Perspektif, özelde Batı resim sanatında keşfedilmiş bir teknik olarak bilinir. Oysa perspektif tekniği, eski bir ilim olan optik teorisine dayanmaktadır. Hans Belting, Doğu ve Batı bakışının tarihini incelediği “Floransa ve Bağdat” adlı çalışmasında, daha 13. asırda Batı’da optik teorinin Latince “Perspectiva” adıyla bilindiğinin ve bu Perspectiva’nın İbnü’l-Heysem’in meşhur Kitâbü’l-Menâzır’ının Arapçadan Latinceye çevrilirken aldığı isimden başka bir şey olmadığının “genellikle unutulduğunu” söyler. Bilim tarihçileri dışında, perspektifin antikçağdan yeniçağa uzanan evrimiyle kimsenin ilgilenmediğinin altını çizer. Sonradan Batı’da Camera Obscura (karanlık oda) adıyla anılacak olan düzeneğin mucidinin, yani fotoğrafın atasının da İbnü’l-Heysem olduğunu belirtir.

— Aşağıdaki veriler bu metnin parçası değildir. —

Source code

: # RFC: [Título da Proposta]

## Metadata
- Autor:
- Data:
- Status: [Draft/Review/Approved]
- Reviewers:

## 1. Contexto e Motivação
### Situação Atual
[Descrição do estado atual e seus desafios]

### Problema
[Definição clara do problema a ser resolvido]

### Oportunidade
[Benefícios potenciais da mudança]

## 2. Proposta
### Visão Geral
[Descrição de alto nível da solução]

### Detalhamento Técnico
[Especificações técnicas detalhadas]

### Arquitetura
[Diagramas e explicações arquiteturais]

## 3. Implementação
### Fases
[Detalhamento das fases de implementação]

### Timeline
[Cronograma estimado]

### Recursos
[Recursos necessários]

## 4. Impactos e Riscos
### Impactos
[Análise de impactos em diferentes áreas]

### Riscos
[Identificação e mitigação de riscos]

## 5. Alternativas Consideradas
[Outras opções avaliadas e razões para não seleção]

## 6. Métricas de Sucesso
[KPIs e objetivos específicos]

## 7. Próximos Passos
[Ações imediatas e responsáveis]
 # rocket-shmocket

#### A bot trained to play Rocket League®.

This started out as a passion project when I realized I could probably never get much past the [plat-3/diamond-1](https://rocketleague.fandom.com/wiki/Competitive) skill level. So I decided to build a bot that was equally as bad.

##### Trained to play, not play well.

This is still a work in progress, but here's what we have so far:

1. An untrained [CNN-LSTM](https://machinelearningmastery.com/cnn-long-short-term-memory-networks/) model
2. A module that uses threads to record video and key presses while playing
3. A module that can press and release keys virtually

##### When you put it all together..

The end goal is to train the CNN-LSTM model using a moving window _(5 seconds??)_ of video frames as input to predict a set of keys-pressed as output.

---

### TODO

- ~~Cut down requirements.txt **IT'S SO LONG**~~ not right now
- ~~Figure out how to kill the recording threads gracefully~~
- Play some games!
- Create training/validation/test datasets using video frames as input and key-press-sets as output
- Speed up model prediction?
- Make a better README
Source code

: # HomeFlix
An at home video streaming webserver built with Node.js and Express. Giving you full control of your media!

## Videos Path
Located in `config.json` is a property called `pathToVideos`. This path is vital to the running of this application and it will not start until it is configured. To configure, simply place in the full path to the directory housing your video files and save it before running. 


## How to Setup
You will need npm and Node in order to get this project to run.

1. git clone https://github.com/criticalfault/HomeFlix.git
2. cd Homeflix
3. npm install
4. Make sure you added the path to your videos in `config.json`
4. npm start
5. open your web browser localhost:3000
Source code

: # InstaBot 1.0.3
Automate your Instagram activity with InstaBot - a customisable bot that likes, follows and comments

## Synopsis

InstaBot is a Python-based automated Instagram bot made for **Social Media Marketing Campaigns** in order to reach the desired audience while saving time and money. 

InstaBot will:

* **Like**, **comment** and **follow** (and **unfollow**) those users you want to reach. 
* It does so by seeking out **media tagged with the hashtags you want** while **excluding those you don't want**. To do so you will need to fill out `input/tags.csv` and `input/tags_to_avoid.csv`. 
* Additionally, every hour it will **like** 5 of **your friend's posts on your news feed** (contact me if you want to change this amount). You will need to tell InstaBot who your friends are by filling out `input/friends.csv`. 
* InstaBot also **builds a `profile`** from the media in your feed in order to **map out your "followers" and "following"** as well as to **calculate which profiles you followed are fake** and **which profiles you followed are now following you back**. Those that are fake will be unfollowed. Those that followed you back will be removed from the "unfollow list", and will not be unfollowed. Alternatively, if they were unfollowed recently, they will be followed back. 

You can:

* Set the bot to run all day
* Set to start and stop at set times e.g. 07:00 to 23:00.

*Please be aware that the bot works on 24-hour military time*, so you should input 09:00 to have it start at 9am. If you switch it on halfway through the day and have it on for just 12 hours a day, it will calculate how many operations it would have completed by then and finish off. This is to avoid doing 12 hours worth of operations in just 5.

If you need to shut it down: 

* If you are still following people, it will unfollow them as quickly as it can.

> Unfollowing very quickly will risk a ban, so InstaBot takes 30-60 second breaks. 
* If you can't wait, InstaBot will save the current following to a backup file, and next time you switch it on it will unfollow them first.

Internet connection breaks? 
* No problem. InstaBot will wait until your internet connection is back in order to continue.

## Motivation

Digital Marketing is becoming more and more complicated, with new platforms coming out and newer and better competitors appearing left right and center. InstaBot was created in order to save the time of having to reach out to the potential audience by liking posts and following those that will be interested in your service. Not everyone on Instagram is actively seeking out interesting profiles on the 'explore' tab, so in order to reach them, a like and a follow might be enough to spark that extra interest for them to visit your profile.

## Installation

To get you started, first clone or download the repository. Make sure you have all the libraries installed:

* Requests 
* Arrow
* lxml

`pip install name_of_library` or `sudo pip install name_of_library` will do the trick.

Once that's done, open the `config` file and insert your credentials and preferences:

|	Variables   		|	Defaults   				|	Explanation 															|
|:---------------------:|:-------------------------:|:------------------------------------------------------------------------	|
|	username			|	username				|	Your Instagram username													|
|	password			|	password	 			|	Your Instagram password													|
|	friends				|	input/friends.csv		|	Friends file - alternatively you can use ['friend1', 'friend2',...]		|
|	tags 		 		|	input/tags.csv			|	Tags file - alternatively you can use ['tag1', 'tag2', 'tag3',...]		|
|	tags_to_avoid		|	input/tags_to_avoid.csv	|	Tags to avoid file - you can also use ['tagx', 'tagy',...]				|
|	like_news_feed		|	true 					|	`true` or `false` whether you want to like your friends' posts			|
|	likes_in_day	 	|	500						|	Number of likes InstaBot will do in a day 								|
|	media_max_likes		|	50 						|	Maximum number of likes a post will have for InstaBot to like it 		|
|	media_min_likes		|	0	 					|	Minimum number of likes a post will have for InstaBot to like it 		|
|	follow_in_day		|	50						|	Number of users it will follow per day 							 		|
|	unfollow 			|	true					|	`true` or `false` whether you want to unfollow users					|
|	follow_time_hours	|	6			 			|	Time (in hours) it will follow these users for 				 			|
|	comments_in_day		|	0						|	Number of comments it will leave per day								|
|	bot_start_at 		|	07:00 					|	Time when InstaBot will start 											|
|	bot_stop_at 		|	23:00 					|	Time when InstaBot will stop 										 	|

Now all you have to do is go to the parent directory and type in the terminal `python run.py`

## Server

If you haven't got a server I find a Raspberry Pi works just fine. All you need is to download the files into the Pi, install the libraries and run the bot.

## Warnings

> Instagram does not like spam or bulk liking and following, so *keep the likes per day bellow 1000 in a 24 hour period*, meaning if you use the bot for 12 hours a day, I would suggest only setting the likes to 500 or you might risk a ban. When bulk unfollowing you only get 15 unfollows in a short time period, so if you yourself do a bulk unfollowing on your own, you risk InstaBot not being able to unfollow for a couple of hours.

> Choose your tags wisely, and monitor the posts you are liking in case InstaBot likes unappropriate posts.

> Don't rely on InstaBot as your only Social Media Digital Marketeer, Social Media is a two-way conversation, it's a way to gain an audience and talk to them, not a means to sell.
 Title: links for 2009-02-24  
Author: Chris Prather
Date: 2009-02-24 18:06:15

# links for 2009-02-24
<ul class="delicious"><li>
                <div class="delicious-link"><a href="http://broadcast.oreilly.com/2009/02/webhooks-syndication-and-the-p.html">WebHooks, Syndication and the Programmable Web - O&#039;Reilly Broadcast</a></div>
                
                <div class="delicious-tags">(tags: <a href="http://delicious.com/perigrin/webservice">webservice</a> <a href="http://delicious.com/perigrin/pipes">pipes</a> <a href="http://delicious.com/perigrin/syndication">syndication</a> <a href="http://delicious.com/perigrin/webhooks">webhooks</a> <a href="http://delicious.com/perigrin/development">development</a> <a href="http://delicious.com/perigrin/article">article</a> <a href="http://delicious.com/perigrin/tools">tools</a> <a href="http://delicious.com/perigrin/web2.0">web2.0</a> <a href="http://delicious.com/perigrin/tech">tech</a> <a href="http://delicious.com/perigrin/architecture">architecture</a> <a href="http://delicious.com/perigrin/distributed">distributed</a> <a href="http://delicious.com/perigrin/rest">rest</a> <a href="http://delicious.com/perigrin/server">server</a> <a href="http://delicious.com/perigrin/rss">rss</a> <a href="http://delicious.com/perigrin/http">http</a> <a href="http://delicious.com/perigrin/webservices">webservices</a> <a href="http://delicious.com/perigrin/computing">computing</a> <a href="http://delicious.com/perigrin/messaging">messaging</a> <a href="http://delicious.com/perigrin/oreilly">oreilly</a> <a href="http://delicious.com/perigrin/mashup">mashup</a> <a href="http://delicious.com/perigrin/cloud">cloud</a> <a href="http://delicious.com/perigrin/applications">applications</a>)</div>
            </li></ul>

Batı’da Alhazen adıyla bilinen İbnü’l-Heysem’in “Perspektif Kitabı” (Kitabü’l-Menâzır), görmenin tarihinde bir dönüm noktasıdır. Antikçağda ortaya atılmış, cisimlerden ve gözden çıkan çift yönlü bir hareketle görmenin gerçekleştiği tezini deneyleriyle çürüten İbnü’l-Heysem, 11. asırda görme olayının nesnelerden yansıyan ışığa bağlı bir keyfiyet olduğunu keşfetmiştir. Işığın görmedeki aslî unsur oluşunun, kültürel bir arka planı vardır. İslâm’da ışık, her yeri kaplayan kozmik bir güçtür ve kâinatın matematiksel yapısının temelinde ışık bulunur. Bu matematiksel yapı, ancak soyut betimlemenin zirvesi olan geometri ile tasvir edilebilir. İbnü’l-Heysem’in konu edindiği “görme biçimi”, Batı kaynaklı görme biçimimizden apayrı bir faaliyete işaret eder. Alıştığımız çağdaş görme biçimi, izleyenin izleneni belirlediği, dışsal (maddi) ve mekânsal bir görme biçimidir. Arap bilginin ve Doğu bakışının meselesi ise, madde düzeyinden maddenin formunu meydana getiren öz düzeyine, içsel (manevi) imgelere bir yolculuk, bir seyirdir. Bu bakışta hakikat, geometri olarak belirir. Geometri, form bilgisidir: Arapça “hendese”, ölçü, bir şeyi sınırlayan şekil, biçim anlamına gelir. Modern sanatın babası olarak anılan Paul Cézanne örneğin, doğada bulunan formları geometrik özlerine indirgemekle ilgilenmiştir. Görüneni taklidin ötesine geçmek, modern sanatın yegâne arayışıdır, fakat alışılagelen perspektif tekniği buna imkân vermez. Yatay düzlemde dönüp duran bakışı, ancak dikey bir felsefi/matematiksel form arayışı özgürleştirebilir.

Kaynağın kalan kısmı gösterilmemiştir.